(Extracted data entries)
BEGIN

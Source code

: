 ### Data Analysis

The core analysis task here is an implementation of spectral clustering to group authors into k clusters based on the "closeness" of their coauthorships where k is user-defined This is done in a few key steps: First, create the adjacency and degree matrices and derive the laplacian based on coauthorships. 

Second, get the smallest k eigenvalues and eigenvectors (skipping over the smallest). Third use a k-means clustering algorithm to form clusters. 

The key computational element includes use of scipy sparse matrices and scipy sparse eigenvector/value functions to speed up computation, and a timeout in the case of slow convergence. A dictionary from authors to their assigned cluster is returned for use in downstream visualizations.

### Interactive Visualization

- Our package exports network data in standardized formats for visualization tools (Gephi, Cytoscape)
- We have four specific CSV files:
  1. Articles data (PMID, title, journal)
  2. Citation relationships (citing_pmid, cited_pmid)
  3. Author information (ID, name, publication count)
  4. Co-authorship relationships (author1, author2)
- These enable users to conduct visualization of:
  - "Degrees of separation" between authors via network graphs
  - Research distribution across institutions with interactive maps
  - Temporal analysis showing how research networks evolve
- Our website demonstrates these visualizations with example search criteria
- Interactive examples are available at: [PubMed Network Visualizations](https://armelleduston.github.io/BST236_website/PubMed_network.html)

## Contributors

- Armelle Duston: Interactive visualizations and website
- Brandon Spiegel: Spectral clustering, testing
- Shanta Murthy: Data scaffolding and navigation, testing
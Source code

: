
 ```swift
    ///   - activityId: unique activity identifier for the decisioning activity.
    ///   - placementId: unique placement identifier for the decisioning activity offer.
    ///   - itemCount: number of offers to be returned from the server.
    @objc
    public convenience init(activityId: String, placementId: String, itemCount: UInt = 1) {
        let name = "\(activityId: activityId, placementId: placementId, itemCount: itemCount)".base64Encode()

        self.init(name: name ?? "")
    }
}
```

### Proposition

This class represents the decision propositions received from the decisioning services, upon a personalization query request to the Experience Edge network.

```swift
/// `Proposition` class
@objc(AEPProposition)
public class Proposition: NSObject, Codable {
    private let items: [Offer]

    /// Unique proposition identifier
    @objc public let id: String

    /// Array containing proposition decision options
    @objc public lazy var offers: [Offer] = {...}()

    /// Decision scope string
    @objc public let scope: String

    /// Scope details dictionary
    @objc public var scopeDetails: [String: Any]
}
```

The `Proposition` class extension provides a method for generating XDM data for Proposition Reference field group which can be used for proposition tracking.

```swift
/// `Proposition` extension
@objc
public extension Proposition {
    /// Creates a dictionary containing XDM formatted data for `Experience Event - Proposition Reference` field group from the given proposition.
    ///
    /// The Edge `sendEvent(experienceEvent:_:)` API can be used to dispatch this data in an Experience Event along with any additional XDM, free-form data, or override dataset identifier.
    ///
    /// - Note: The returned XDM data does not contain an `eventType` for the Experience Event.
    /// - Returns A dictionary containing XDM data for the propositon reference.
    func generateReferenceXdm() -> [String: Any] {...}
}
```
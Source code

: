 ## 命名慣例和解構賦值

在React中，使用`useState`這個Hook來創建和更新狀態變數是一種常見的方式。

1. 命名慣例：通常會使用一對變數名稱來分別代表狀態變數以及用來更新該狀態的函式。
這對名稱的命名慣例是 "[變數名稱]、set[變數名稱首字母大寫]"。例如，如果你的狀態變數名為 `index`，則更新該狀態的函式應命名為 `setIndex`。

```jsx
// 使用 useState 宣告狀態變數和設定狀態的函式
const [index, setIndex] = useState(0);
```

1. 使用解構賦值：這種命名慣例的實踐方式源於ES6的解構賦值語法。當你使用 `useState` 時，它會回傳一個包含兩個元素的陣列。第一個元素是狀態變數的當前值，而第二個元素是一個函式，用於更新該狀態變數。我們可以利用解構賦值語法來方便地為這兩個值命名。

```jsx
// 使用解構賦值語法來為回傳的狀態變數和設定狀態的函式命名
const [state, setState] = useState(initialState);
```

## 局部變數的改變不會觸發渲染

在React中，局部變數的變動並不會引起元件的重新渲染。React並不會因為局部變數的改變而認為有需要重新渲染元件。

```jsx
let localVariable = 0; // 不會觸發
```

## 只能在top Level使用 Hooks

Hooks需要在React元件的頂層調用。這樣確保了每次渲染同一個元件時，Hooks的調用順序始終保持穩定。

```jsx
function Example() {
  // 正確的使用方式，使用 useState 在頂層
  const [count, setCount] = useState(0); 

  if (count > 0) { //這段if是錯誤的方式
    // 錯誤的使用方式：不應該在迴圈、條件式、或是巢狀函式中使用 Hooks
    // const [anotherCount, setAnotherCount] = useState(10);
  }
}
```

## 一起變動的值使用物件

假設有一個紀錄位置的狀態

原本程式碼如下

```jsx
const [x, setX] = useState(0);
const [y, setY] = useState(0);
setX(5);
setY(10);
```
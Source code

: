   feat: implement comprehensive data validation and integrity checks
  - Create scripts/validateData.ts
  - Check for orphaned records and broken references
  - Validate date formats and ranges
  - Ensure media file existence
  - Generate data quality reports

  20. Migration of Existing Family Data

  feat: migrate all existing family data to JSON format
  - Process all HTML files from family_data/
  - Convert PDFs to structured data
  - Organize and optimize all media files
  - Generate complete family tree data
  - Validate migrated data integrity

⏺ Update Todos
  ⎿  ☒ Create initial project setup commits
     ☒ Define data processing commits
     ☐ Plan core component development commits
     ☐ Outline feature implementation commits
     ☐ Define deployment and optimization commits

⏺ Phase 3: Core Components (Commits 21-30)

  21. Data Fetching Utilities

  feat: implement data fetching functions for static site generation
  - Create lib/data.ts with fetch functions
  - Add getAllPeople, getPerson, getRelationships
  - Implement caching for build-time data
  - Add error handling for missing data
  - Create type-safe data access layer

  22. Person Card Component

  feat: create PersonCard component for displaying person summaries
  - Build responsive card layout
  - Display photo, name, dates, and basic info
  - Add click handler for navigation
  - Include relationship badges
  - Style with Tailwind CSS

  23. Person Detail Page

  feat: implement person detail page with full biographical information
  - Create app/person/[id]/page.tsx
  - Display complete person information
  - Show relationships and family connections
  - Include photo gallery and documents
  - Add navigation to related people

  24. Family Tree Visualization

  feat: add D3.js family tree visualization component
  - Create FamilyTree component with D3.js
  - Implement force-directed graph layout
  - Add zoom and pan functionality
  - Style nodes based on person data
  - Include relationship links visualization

END

[TASK TO COMPLETE]
Taking the records from the top, repeat each line exactly until you have repeated the line that contains "### Proposition".

[THE COMPLETED TASK]
Source code

: ### Data Analysis

The core analysis task here is an implementation of spectral clustering to group authors into k clusters based on the "closeness" of their coauthorships where k is user-defined This is done in a few key steps: First, create the adjacency and degree matrices and derive the laplacian based on coauthorships. 

Second, get the smallest k eigenvalues and eigenvectors (skipping over the smallest). Third use a k-means clustering algorithm to form clusters. 

The key computational element includes use of scipy sparse matrices and scipy sparse eigenvector/value functions to speed up computation, and a timeout in the case of slow convergence. A dictionary from authors to their assigned cluster is returned for use in downstream visualizations.

### Interactive Visualization

- Our package exports network data in standardized formats for visualization tools (Gephi, Cytoscape)
- We have four specific CSV files:
  1. Articles data (PMID, title, journal)
  2. Citation relationships (citing_pmid, cited_pmid)
  3. Author information (ID, name, publication count)
  4. Co-authorship relationships (author1, author2)
- These enable users to conduct visualization of:
  - "Degrees of separation" between authors via network graphs
  - Research distribution across institutions with interactive maps
  - Temporal analysis showing how research networks evolve
- Our website demonstrates these visualizations with example search criteria
- Interactive examples are available at: [PubMed Network Visualizations](https://armelleduston.github.io/BST236_website/PubMed_network.html)

## Contributors

- Armelle Duston: Interactive visualizations and website
- Brandon Spiegel: Spectral clustering, testing
- Shanta Murthy: Data scaffolding and navigation, testing
Source code

:
 ```swift
    ///   - activityId: unique activity identifier for the decisioning activity.
    ///   - placementId: unique placement identifier for the decisioning activity offer.
    ///   - itemCount: number of offers to be returned from the server.
    @objc
    public convenience init(activityId: String, placementId: String, itemCount: UInt = 1) {
        let name = "\(activityId: activityId, placementId: placementId, itemCount: itemCount)".base64Encode()

        self.init(name: name ?? "")
    }
}
```

### Proposition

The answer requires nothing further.